Print, in exact form, the lines below from the one containing "AutoHotkey (AHK) script" through the one containing "To start the", and omit all others.

**Dataset excerpts:**
=== Begin Enclosure ===

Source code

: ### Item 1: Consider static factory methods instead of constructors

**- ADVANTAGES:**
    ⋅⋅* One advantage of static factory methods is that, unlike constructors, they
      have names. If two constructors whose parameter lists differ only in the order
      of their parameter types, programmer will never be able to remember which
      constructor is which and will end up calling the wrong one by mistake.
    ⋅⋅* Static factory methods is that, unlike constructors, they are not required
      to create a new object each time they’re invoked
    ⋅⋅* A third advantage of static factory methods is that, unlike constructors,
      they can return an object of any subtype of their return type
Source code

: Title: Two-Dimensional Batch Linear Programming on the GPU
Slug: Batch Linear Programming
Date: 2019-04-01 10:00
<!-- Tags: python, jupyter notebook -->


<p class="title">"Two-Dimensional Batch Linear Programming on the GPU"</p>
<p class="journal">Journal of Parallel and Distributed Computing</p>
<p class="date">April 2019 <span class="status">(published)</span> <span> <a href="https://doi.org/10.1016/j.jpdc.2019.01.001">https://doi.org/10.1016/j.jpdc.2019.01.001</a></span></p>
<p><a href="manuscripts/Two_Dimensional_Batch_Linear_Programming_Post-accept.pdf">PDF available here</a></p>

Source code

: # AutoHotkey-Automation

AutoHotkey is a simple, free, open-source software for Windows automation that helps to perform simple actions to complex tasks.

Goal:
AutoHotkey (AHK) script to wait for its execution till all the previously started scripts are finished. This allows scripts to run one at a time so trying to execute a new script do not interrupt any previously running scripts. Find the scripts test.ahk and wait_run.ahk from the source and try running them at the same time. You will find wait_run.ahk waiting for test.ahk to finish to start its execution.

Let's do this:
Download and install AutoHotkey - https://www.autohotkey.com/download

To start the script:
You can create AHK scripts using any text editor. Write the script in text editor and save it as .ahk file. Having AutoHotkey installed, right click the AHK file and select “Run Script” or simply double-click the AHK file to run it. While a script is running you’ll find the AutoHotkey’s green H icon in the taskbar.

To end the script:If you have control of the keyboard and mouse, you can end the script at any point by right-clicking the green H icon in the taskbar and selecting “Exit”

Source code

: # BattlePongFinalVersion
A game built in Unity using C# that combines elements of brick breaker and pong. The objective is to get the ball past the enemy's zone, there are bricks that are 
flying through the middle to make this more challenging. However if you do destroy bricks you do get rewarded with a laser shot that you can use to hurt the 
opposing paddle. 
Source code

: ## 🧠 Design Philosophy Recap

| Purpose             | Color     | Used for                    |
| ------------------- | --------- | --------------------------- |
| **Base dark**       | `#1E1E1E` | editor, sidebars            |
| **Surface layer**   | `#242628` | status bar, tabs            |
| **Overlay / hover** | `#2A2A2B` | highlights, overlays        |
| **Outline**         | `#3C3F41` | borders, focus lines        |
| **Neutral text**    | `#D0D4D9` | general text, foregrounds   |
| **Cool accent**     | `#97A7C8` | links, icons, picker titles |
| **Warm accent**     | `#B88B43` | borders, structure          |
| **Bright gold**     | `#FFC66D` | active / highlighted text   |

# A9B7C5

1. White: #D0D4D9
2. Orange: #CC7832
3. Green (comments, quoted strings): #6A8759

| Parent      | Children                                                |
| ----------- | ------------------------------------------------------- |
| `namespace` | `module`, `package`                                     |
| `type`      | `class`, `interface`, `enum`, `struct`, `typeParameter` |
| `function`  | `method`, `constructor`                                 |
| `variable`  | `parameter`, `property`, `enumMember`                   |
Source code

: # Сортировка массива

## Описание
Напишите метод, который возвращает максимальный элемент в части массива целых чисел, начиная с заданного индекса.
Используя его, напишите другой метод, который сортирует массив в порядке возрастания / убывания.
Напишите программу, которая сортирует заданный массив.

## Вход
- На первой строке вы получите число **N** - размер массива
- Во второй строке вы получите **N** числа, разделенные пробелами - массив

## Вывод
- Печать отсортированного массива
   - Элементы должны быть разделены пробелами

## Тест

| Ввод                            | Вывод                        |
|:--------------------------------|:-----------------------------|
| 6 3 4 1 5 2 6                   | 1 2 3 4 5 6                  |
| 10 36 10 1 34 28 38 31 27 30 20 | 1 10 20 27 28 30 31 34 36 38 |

=== End Enclosure ===

**Expected answer:**
AutoHotkey (AHK) script to wait for its execution till all the previously started scripts are finished. This allows scripts to run one at a time so trying to execute a new script do not interrupt any previously running scripts. Find the scripts test.ahk and wait_run.ahk from the source and try running them at the same time. You will find wait_run.ahk waiting for test.ahk to finish to start its execution.

Let's do this:
Download and install AutoHotkey - https://www.autohotkey.com/download

To start the script:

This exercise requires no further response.